• [How to complete this task]: If a record holds a picture, leave the picture out and copy everything else exactly.

== Task material ==

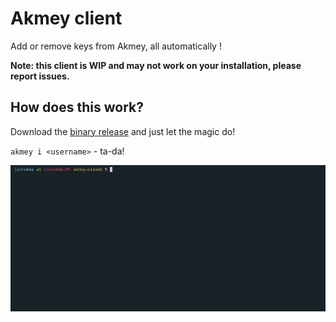 # Akmey client

Add or remove keys from Akmey, all automatically !

**Note: this client is WIP and may not work on your installation, please report issues.**

## How does this work?

Download the [binary release](https://github.com/akmey/akmey-client/releases) and just let the magic do!

`akmey i <username>` - ta-da!

![Demo](demo.gif) 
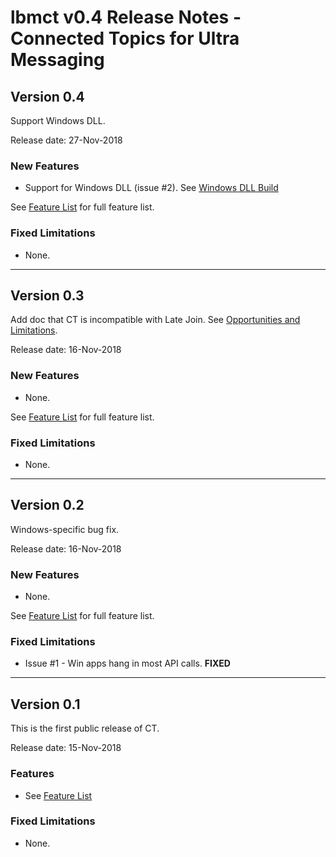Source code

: # lbmct v0.4 Release Notes - Connected Topics for Ultra Messaging

## Version 0.4

Support Windows DLL.

Release date: 27-Nov-2018

### New Features

* Support for Windows DLL (issue #2).
See [Windows DLL Build](Internal_Design.md#windows-dll-build)

See [Feature List](../README.md#features) for full feature list.

### Fixed Limitations

* None.

---

## Version 0.3

Add doc that CT is incompatible with Late Join.
See [Opportunities and Limitations](../README.md#opportunities-and-limitations).

Release date: 16-Nov-2018

### New Features

* None.

See [Feature List](../README.md#features) for full feature list.

### Fixed Limitations

* None.

---

## Version 0.2

Windows-specific bug fix.

Release date: 16-Nov-2018

### New Features

* None.

See [Feature List](../README.md#features) for full feature list.

### Fixed Limitations

* Issue #1 - Win apps hang in most API calls.  **FIXED**

---

## Version 0.1

This is the first public release of CT.

Release date: 15-Nov-2018

### Features

* See [Feature List](../README.md#features)

### Fixed Limitations

* None.
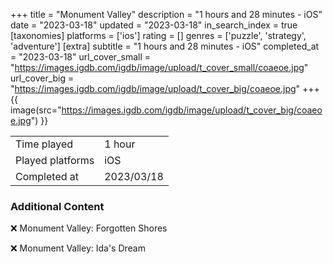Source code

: +++
title = "Monument Valley"
description = "1 hours and 28 minutes - iOS"
date = "2023-03-18"
updated = "2023-03-18"
in_search_index = true
[taxonomies]
platforms = ['ios']
rating = []
genres = ['puzzle', 'strategy', 'adventure']
[extra]
subtitle = "1 hours and 28 minutes - iOS"
completed_at = "2023-03-18"
url_cover_small = "https://images.igdb.com/igdb/image/upload/t_cover_small/coaeoe.jpg"
url_cover_big = "https://images.igdb.com/igdb/image/upload/t_cover_big/coaeoe.jpg"
+++
{{ image(src="https://images.igdb.com/igdb/image/upload/t_cover_big/coaeoe.jpg") }}

|              |            |
| ------------ | ---------- |
| Time played  | 1 hour |
| Played platforms    | iOS |
| Completed at | 2023/03/18 |



### Additional Content


❌ Monument Valley: Forgotten Shores

❌ Monument Valley: Ida's Dream
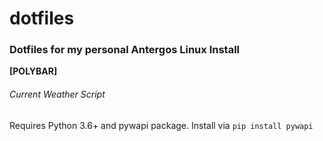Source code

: # dotfiles
### Dotfiles for my personal Antergos Linux Install

**[POLYBAR]**

###### Current Weather Script

Requires Python 3.6+ and pywapi package. Install via
`pip install pywapi`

===

• [Exercise solution]:
 # Akmey client

Add or remove keys from Akmey, all automatically !

**Note: this client is WIP and may not work on your installation, please report issues.**

## How does this work?

Download the [binary release](https://github.com/akmey/akmey-client/releases) and just let the magic do!

`akmey i <username>` - ta-da!

![Demo](demo.gif) 
Source code

: # lbmct v0.4 Release Notes - Connected Topics for Ultra Messaging

## Version 0.4

Support Windows DLL.

Release date: 27-Nov-2018

### New Features

* Support for Windows DLL (issue #2).
See [Windows DLL Build](Internal_Design.md#windows-dll-build)

See [Feature List](../README.md#features) for full feature list.

### Fixed Limitations

* None.

---

## Version 0.3

Add doc that CT is incompatible with Late Join.
See [Opportunities and Limitations](../README.md#opportunities-and-limitations).

Release date: 16-Nov-2018

### New Features

* None.

See [Feature List](../README.md#features) for full feature list.

### Fixed Limitations

* None.

---

## Version 0.2

Windows-specific bug fix.

Release date: 16-Nov-2018

### New Features

* None.

See [Feature List](../README.md#features) for full feature list.

### Fixed Limitations

* Issue #1 - Win apps hang in most API calls.  **FIXED**

---

## Version 0.1

This is the first public release of CT.

Release date: 15-Nov-2018

### Features

* See [Feature List](../README.md#features)

### Fixed Limitations

* None.
Source code

: +++
title = "Monument Valley"
description = "1 hours and 28 minutes - iOS"
date = "2023-03-18"
updated = "2023-03-18"
in_search_index = true
[taxonomies]
platforms = ['ios']
rating = []
genres = ['puzzle', 'strategy', 'adventure']
[extra]
subtitle = "1 hours and 28 minutes - iOS"
completed_at = "2023-03-18"
url_cover_small = "https://images.igdb.com/igdb/image/upload/t_cover_small/coaeoe.jpg"
url_cover_big = "https://images.igdb.com/igdb/image/upload/t_cover_big/coaeoe.jpg"
+++
{{ image(src="https://images.igdb.com/igdb/image/upload/t_cover_big/coaeoe.jpg") }}

|              |            |
| ------------ | ---------- |
| Time played  | 1 hour |
| Played platforms    | iOS |
| Completed at | 2023/03/18 |



### Additional Content


❌ Monument Valley: Forgotten Shores

❌ Monument Valley: Ida's Dream
Source code

: # dotfiles
### Dotfiles for my personal Antergos Linux Install

**[POLYBAR]**

###### Current Weather Script

Requires Python 3.6+ and pywapi package. Install via
`pip install pywapi`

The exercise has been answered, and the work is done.